Candengue é parte fundamental da história do teatro brasileiro, e construiu a própria trajetória traçando sua terceira via nas montagens de obras que não dialogavam com a estética do teatro popular nordestino. Preferiu ser subversivo. Foi do Vivencial Diversiones ao Teatro de Amadores de Pernambuco, e nos fez ver, com sua precisão cênica, de Shakespare a Nelson Rodrigues, de Tchekov a Jean Genet, de Jorge de Andrade a João Silvério Trevisan. Entre elas, encenações memoráveis, como a premiada Senhora dos Afogados [leia nosso texto sobre a peça na edição de agosto de 2012], montada em 1993, pela Companhia Teatro de Seraphim. Munido de um espírito subversivo, Cadengue releu a obra de Nelson Rodrigues tirando-a do contexto carioca contemporâneo e colocando-a em um viés elisabetano. Essa opção foi tomada como chiste ao comentário pejorativo de uma funcionária do governo do Estado, que negou patrocínio à montagem do texto por se tratar, segundo ela, de um “autor pornográfico”. A mulher queria um “clássico”.

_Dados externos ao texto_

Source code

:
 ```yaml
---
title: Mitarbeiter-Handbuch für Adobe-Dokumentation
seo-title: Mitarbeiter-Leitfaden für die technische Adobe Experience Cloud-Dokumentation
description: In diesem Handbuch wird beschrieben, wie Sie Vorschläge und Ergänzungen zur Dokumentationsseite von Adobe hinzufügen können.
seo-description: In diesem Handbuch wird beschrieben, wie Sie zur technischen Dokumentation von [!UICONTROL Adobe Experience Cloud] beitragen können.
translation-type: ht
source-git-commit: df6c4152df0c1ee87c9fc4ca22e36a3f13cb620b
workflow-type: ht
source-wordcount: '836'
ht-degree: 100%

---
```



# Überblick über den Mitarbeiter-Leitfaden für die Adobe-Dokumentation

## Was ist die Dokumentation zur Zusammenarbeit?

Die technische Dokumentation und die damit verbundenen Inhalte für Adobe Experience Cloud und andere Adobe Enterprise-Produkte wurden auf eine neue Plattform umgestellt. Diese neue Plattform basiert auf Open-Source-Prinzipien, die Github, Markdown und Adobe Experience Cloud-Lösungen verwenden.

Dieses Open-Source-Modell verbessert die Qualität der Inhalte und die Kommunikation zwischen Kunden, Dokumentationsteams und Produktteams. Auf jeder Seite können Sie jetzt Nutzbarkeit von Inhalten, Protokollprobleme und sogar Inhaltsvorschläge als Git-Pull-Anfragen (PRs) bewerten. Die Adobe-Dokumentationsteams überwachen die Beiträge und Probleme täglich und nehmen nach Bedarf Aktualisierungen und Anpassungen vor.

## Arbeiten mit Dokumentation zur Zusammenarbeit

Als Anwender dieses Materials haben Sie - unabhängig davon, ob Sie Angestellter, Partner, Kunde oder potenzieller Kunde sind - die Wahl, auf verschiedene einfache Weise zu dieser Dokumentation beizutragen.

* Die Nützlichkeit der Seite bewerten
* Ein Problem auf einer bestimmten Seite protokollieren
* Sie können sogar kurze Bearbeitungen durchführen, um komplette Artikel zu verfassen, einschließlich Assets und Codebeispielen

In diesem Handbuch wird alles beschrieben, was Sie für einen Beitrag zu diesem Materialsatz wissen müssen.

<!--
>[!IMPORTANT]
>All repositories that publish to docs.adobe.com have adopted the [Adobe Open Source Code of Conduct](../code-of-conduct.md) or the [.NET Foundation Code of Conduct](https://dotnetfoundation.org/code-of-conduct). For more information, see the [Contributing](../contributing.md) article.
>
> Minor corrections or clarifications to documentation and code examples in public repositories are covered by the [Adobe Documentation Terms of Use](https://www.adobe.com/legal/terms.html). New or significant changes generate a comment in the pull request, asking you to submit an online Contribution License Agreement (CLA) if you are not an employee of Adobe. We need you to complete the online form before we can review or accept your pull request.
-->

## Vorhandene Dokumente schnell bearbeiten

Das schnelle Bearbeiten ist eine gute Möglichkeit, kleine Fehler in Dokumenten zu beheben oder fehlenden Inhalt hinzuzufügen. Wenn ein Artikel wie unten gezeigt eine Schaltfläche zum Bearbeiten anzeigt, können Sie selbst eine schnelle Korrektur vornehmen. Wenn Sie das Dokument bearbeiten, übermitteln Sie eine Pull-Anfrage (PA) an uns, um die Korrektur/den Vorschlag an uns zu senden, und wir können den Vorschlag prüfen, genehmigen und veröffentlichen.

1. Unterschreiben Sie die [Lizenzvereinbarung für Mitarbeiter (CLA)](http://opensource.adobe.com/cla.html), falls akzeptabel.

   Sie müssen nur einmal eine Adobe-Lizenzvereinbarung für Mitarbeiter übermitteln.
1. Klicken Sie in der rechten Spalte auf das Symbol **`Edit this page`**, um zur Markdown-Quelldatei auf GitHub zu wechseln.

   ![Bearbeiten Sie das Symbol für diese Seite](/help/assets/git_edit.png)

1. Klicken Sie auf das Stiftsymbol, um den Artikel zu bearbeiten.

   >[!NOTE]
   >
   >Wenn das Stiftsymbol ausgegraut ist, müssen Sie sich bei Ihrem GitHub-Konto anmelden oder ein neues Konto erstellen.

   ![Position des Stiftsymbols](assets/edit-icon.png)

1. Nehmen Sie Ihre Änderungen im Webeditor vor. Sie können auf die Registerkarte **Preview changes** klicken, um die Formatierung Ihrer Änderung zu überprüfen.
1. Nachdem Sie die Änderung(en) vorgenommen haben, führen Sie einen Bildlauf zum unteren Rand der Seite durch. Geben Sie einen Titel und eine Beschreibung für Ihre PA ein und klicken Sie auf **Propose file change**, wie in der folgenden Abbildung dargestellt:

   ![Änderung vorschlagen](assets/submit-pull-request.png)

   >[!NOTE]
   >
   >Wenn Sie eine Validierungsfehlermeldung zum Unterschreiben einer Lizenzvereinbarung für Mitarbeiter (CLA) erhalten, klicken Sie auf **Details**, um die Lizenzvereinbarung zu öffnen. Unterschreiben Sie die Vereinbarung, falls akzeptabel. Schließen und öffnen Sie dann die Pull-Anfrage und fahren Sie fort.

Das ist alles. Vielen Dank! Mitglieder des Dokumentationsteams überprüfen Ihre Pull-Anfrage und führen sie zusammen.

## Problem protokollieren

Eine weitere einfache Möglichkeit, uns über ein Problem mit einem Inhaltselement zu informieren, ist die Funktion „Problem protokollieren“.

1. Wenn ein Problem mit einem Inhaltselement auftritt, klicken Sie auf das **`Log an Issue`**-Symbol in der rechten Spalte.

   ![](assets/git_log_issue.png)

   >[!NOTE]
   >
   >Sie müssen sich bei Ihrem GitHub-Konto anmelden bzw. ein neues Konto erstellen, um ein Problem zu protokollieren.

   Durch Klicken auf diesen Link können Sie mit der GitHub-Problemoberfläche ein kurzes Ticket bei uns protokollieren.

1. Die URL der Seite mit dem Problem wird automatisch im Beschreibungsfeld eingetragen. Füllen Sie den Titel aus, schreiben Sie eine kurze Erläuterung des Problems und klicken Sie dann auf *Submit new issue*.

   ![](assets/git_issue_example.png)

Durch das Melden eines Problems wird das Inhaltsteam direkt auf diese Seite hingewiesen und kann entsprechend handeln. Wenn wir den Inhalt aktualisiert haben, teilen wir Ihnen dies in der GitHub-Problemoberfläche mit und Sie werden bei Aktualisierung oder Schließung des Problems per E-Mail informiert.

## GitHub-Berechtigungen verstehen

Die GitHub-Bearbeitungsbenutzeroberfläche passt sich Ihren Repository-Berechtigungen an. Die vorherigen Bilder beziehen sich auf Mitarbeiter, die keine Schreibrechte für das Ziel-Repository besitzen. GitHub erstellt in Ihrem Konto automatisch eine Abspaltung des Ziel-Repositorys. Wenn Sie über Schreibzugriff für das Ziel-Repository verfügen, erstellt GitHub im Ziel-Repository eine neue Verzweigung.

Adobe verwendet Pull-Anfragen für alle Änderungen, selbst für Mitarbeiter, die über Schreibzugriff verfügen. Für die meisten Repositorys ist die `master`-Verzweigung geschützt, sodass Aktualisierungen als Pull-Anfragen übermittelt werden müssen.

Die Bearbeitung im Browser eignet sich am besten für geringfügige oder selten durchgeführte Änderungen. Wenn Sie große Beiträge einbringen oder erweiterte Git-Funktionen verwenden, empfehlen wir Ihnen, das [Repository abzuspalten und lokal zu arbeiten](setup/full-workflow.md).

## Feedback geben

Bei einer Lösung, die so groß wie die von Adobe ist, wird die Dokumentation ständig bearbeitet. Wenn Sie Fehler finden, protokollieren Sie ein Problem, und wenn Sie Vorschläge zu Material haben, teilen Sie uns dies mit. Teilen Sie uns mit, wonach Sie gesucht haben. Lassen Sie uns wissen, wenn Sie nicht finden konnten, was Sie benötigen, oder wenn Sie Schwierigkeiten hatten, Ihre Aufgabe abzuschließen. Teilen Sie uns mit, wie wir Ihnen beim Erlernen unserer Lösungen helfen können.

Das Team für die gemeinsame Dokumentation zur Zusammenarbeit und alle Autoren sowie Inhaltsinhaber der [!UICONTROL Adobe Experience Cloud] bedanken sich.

Poucas vezes na vida vi alguém tão apaixonado pelo teatro como Cadengue. Um homem aficionado pela “estetização da vida” através da arte, na “tentativa de construí-la [a estetização] como projeto ininterrupto de nossa contemporaneidade e mesmo sua transformação” (CADENGUE, 1992). Um homem para quem o teatro se transformou em “psicanálise cultural”, em que as máscaras (características e sinuosidades humanas) são sobrepostas a uma máscara (identidade), tal qual a essência da cultura brasileira – como escreveu Igor Silva, em pesquisa sobre o diretor.

Cadengue foi, indiscutivelmente, um professor. Inclusive meu, quando comecei a escrever crítica de teatro, no Recife, com apenas 20 anos. “Ninguém escreve crítica de teatro com menos de 30”, ouvi de uma colega de profissão, durante curso sobre Nelson Rodrigues, no Sesc Santo Amaro. Cadengue, que estava organizando o evento, retrucou dizendo que leituras são particulares e crítico se constrói com bagagem. Nunca foi fácil. Nem será. Escrevi asneiras, pensei errado, entendi tortuoso, mas não desisti.

A primeira grande responsabilidade de um menino de 20 anos foi, justamente, escrever sobre Vestígios, peça dirigida por ele, com texto de Aimar Labaki, em 2012. Cadengue abriu sua sala de ensaio para mim. Conversou por horas antes de mostrar as cenas. Uma entrevista que era basicamente uma aula sobre teatro. Quanta compreensão ele tinha sobre o que queria mostrar. Dois dias depois de a crítica ser publicada, me telefonou para agradecer a atenção, concordar com alguns pontos de vista e também discordar de outros.

Cadengue foi extremamente generoso comigo. E é disso que me recordo. Literato, sempre tinha indicações de livros teóricos sobre encenação. Atento, sempre esteve disponível para qualquer entrevista ou consulta.

Mas a memória mais marcante que guardo dele é sua entrega absoluta ao teatro. Incansável, se dedicou até os últimos minutos da vida para criar, com afinco e presteza, suas obras. Um diretor que imprimiu inúmeras leituras sobre os textos, buscou dialogar na cena com outras artes (a exemplo das estátuas gregas, de homens hermeticamente perfeitos, que serviam de inspiração para as marcações de suas peças), e não cansou, jamais, de mergulhar nos seus estudos.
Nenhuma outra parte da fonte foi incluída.